A comprehensive review of redox flow batteries (RFBs) based on multi-electron redox reactions is provided in relation to that of the conventional single-electron reaction-based RFBs. Performance optimization, cross-over analysis, and modifications in the cell assembly of vanadium redox flow batteries (VRFBs) are available in the literature, because of their simple and reversible single-electron redox reactions. However, with the introduction of electrolytes capable of undergoing multi-electron reactions within a single molecule, such as that with polyoxometalates (POMs), an understanding of redox reactions during charge-discharge processes and their correlation with the cell performance has become paramount to achieve their maximum potential in RFBs.

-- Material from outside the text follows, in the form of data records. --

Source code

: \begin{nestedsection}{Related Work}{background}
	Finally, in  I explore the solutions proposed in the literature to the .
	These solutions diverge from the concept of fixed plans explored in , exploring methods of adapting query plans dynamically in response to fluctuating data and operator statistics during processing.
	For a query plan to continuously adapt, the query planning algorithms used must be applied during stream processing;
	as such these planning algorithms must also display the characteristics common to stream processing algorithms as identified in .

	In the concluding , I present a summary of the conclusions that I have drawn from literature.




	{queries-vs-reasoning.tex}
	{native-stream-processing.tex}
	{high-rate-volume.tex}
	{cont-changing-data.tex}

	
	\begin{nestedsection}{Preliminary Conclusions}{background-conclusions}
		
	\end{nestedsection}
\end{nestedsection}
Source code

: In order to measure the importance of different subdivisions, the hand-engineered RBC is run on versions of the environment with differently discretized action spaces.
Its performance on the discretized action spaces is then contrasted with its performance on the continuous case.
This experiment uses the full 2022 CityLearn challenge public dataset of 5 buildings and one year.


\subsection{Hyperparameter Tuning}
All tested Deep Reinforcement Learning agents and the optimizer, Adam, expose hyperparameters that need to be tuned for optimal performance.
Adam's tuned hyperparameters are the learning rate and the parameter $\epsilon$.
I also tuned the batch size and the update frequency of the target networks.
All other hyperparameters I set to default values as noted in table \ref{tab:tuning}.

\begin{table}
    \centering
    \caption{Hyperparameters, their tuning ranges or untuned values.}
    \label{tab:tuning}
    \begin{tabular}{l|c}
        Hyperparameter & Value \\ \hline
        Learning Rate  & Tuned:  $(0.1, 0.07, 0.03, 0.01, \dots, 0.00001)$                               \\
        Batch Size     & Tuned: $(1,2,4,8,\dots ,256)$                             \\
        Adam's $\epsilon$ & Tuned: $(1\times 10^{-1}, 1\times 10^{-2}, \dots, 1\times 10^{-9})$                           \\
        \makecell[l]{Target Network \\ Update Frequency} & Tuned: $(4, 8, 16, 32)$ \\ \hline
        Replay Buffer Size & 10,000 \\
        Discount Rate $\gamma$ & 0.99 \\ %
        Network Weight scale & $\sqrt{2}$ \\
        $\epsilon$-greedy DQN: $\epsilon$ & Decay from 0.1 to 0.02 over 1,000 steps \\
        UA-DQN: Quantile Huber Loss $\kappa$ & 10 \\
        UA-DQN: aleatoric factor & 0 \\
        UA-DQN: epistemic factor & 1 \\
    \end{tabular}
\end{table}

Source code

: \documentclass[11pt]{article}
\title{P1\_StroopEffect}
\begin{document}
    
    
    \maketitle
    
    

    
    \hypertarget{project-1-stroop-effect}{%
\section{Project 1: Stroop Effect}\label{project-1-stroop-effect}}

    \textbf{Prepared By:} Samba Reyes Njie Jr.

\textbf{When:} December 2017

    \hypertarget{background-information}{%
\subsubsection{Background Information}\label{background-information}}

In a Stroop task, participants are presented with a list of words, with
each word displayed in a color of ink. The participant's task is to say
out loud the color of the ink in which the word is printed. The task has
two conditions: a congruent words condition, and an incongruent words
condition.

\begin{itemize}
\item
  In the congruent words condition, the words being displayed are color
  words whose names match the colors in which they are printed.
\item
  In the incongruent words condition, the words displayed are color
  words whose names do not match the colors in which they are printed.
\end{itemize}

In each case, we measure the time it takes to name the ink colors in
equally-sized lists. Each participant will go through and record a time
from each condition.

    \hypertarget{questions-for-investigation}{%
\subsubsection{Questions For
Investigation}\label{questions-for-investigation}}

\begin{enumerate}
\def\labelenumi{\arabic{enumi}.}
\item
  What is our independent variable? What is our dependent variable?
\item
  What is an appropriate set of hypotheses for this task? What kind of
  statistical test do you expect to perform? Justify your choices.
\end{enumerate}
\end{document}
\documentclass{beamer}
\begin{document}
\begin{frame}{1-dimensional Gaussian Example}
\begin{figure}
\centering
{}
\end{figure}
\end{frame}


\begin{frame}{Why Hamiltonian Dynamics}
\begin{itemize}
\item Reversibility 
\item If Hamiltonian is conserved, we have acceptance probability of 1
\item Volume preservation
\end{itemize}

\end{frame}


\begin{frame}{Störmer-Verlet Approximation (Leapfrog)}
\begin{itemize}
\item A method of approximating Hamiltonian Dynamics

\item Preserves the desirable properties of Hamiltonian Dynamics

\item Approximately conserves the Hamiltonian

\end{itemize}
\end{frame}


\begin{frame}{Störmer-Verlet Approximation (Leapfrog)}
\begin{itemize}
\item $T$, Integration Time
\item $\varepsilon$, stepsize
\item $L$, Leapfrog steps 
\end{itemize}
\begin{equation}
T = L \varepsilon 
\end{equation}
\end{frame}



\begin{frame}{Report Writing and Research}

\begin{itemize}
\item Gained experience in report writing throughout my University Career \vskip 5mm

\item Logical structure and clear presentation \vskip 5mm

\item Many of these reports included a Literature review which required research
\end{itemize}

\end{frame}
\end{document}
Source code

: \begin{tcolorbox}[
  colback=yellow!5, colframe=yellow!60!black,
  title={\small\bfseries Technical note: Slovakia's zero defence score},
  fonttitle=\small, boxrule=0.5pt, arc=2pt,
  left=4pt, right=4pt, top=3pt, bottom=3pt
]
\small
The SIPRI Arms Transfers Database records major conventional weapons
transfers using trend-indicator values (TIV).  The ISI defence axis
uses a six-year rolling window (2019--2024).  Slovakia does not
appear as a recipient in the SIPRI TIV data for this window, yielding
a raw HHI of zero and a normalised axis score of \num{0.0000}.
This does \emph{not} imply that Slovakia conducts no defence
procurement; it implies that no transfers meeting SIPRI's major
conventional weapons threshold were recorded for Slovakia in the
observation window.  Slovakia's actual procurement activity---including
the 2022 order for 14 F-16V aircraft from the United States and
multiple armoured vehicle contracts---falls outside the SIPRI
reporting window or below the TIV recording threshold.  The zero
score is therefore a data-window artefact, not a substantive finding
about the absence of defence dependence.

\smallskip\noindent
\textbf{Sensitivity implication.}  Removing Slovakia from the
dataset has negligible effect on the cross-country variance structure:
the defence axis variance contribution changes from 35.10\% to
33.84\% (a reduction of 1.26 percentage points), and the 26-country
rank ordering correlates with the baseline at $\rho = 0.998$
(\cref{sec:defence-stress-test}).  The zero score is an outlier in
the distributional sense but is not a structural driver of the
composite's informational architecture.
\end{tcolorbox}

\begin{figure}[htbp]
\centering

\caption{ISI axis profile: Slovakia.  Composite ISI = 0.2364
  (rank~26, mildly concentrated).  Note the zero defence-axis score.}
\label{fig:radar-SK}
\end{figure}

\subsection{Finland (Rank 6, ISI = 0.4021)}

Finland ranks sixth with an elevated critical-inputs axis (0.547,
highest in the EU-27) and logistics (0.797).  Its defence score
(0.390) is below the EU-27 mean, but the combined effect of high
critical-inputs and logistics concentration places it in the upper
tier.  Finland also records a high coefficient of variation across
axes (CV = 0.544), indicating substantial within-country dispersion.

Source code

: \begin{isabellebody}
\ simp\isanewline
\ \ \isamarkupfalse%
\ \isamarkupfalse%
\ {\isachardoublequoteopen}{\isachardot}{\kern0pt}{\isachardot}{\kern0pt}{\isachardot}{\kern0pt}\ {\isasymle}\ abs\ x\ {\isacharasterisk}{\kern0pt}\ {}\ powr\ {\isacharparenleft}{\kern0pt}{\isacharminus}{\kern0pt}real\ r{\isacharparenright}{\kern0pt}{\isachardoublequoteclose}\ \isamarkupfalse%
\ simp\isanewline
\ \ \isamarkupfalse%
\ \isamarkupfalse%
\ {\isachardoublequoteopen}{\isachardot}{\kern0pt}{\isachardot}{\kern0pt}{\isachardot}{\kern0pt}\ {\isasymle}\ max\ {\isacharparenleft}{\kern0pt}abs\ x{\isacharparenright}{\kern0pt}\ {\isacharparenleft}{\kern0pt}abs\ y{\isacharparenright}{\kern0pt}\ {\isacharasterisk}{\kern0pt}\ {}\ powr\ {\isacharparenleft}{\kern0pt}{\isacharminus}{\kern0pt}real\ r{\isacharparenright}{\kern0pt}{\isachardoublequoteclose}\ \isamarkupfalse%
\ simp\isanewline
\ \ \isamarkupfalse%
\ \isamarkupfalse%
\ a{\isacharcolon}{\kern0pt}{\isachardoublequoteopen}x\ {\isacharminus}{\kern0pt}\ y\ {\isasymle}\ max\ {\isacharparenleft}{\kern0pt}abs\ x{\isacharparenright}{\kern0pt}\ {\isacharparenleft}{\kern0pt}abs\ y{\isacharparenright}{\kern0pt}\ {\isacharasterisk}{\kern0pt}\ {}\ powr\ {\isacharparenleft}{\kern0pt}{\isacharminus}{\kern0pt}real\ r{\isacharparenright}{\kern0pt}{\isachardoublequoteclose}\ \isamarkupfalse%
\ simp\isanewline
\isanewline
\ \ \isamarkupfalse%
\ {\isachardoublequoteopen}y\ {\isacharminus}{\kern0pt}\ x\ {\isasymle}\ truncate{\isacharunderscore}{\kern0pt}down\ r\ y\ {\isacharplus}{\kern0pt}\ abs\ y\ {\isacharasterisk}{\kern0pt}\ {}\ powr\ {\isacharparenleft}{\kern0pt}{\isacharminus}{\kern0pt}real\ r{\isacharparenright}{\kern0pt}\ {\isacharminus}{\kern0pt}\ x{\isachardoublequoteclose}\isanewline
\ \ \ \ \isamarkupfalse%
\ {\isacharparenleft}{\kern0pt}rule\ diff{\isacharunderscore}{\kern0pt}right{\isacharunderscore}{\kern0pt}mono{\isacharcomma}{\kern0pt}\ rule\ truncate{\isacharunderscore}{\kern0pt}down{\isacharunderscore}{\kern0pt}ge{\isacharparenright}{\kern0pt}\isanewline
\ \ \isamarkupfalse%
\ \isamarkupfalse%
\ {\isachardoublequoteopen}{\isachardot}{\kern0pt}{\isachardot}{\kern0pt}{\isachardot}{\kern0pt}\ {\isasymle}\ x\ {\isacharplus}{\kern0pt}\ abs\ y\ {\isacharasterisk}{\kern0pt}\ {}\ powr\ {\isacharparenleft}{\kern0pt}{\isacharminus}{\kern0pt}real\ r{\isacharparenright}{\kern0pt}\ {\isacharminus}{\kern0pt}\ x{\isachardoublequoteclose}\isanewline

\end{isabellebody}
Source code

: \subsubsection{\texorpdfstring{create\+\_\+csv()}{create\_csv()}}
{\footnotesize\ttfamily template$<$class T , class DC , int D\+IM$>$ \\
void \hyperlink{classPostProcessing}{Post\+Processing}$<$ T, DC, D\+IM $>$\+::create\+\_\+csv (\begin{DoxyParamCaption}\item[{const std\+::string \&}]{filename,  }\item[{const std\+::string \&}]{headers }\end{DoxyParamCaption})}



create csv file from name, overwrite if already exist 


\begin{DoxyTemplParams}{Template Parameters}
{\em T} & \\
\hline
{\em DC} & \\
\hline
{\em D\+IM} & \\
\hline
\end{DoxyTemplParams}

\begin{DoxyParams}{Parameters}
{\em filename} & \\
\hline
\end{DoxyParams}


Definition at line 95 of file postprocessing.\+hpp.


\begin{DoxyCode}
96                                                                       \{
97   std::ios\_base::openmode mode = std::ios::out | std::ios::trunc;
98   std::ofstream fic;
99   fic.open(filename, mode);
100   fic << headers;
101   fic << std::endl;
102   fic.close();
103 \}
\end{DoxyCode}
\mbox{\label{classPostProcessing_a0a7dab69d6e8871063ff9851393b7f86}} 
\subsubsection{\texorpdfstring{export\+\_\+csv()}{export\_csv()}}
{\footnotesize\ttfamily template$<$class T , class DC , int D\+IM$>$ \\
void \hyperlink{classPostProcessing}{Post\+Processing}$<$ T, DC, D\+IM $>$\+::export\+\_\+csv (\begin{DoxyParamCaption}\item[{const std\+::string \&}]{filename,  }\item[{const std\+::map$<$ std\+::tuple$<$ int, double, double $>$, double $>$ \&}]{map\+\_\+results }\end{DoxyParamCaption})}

Based on the rate coefficient, number of electrons, and solubility of the electrolytes, optimizing operating parameters is crucial to alleviate species crossover, irreversibility, or precipitation leading to charge imbalance and capacity loss; consequently, these systems require specific considerations. The review emphasizes on the development of POM-based RFBs and the challenges associated with them. Performance characteristics of various symmetric and asymmetric POM-based RFBs are discussed along with possible methods to avoid irreversibility and precipitation for further improvement.